Artist-in-Residence

John Killacky

A photo of the artist John Killacky, an older balding white man, turned away from the camera and facing a projection of his own face on an artwork on the wall. At his right, a studio artist with dark hair and a beard looks on.
John Killacky (at left) with FWM Studio Artist Allen West. John Killacky, in collaboration with The Fabric Workshop and Museum, Philadelphia. “stillpoint,” 2024 (Process image). Photo credit: Carlos Avendaño.

John Killacky is an artist, filmmaker, arts administrator, and politician whose work explores the challenges of navigating the world in a disabled body. In 1996, Killacky had surgery to remove a tumor from his spinal cord and initially woke from the procedure a quadriplegic. With intensive rehab, today he is paraplegic with lingering neuropathic pain. Adding to his condition, an accidental fall in 2021 resulted in a fractured fibula. Since then, Killacky has been living with intense chronic pain. After exploring various treatments (Reiki, acupuncture, and other body work), Killacky started to understand his pain in terms of managing energy fields. 

Killacky explains, “My body is not balanced. My brain doesn’t know I have a left leg and I have no sensation in my right leg. During one of my treatments, suddenly I felt my body in balance—with energy surging into my dormant left side. The therapist said it’s called the ‘stillpoint.’ It’s very elusive. If you’re a meditator, it is the point when your body becomes fluid. Ever since that moment, I knew I wanted to do a piece about the liminality of stillpoint, grasping for equilibrium.”
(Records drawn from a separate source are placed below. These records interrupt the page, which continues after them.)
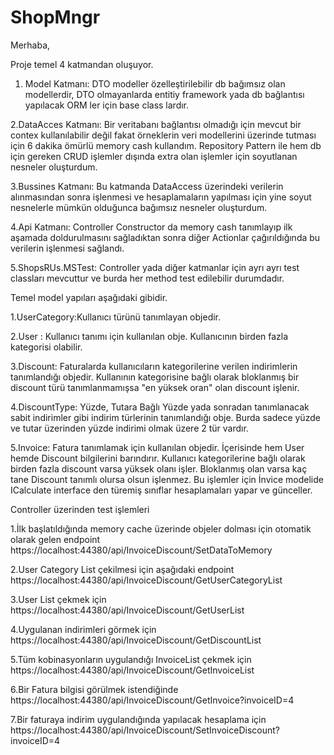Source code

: # ShopMngr

Merhaba,

Proje temel 4 katmandan oluşuyor. 

1. Model Katmanı: DTO modeller özelleştirilebilir db bağımsız olan modellerdir, DTO olmayanlarda entitiy framework yada db bağlantısı yapılacak ORM ler için base class lardır.

2.DataAcces Katmanı: Bir veritabanı bağlantısı olmadığı için mevcut bir contex kullanılabilir değil fakat örneklerin veri modellerini üzerinde tutması için 6 dakika ömürlü memory cash kullandım. Repository Pattern ile hem db için gereken CRUD işlemler dışında extra olan işlemler için soyutlanan nesneler oluşturdum.

3.Bussines Katmanı: Bu katmanda DataAccess üzerindeki verilerin alınmasından sonra işlenmesi ve hesaplamaların yapılması için yine soyut nesnelerle mümkün olduğunca bağımsız nesneler oluşturdum.

4.Api Katmanı: Controller Constructor da memory cash tanımlayıp ilk aşamada doldurulmasını sağladıktan sonra diğer Actionlar çağırıldığında bu verilerin işlenmesi sağlandı.

5.ShopsRUs.MSTest: Controller yada diğer katmanlar için ayrı ayrı test classları mevcuttur ve burda her method test edilebilir durumdadır.


Temel model yapıları aşağıdaki gibidir.

1.UserCategory:Kullanıcı türünü tanımlayan objedir.

2.User : Kullanıcı tanımı için kullanılan obje. Kullanıcının birden fazla kategorisi olabilir.

3.Discount: Faturalarda kullanıcıların kategorilerine verilen indirimlerin tanımlandığı objedir. Kullanının kategorisine bağlı olarak bloklanmış bir discount türü tanımlanmamışsa "en yüksek oran" olan discount işlenir.

4.DiscountType: Yüzde, Tutara Bağlı Yüzde yada sonradan tanımlanacak sabit indirimler gibi indirim türlerinin tanımlandığı obje. Burda sadece yüzde ve tutar üzerinden yüzde indirimi olmak üzere 2 tür vardır.

5.Invoice: Fatura tanımlamak için kullanılan objedir. İçerisinde hem User hemde Discount bilgilerini barındırır. Kullanıcı kategorilerine bağlı olarak birden fazla discount varsa yüksek olanı işler. Bloklanmış olan varsa kaç tane Discount tanımlı olursa olsun işlenmez. Bu işlemler için İnvice modelide ICalculate interface den türemiş sınıflar hesaplamaları yapar ve günceller.


Controller üzerinden test işlemleri

1.İlk başlatıldığında memory cache üzerinde objeler dolması için otomatik olarak gelen endpoint
https://localhost:44380/api/InvoiceDiscount/SetDataToMemory

2.User Category List çekilmesi için aşağıdaki endpoint 
https://localhost:44380/api/InvoiceDiscount/GetUserCategoryList

3.User List çekmek için 
https://localhost:44380/api/InvoiceDiscount/GetUserList

4.Uygulanan indirimleri görmek için 
https://localhost:44380/api/InvoiceDiscount/GetDiscountList

5.Tüm kobinasyonların uygulandığı InvoiceList çekmek için 
https://localhost:44380/api/InvoiceDiscount/GetInvoiceList

6.Bir Fatura bilgisi görülmek istendiğinde 
https://localhost:44380/api/InvoiceDiscount/GetInvoice?invoiceID=4

7.Bir faturaya indirim uygulandığında yapılacak hesaplama için 
https://localhost:44380/api/InvoiceDiscount/SetInvoiceDiscount?invoiceID=4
As part of his collaboration with the FWM Studio, Killacky created fragments of a burial shroud, a body’s final soft covering before decomposition. The artist burned his own likeness into one while a video is projected onto the other. Using treated latex as an unstable medium, Killacky intends for the pieces to appear tattered as unearthed, decaying relics.

To accompany these works, Killacky also had four statements stenciled into strips of burlap, which were sewn together and displayed on the floor in the nearby corner. Collectively, they serve as guidance for coping with trauma in the body:

“Dissolve expectations”
“Observe without judgment”
“Surrender into ease”
“Learn from the body”


Art


Exhibitions

A gallery installation photo showing three umbrellas installed at various ends of a triangular armature with other garments and artworks installed on the floor or wall nearby.

Soft/Cover
October 9, 2024-August 17, 2025


Artist Bio

American, born Chicago, IL. Lives and works in South Burlington, VT. 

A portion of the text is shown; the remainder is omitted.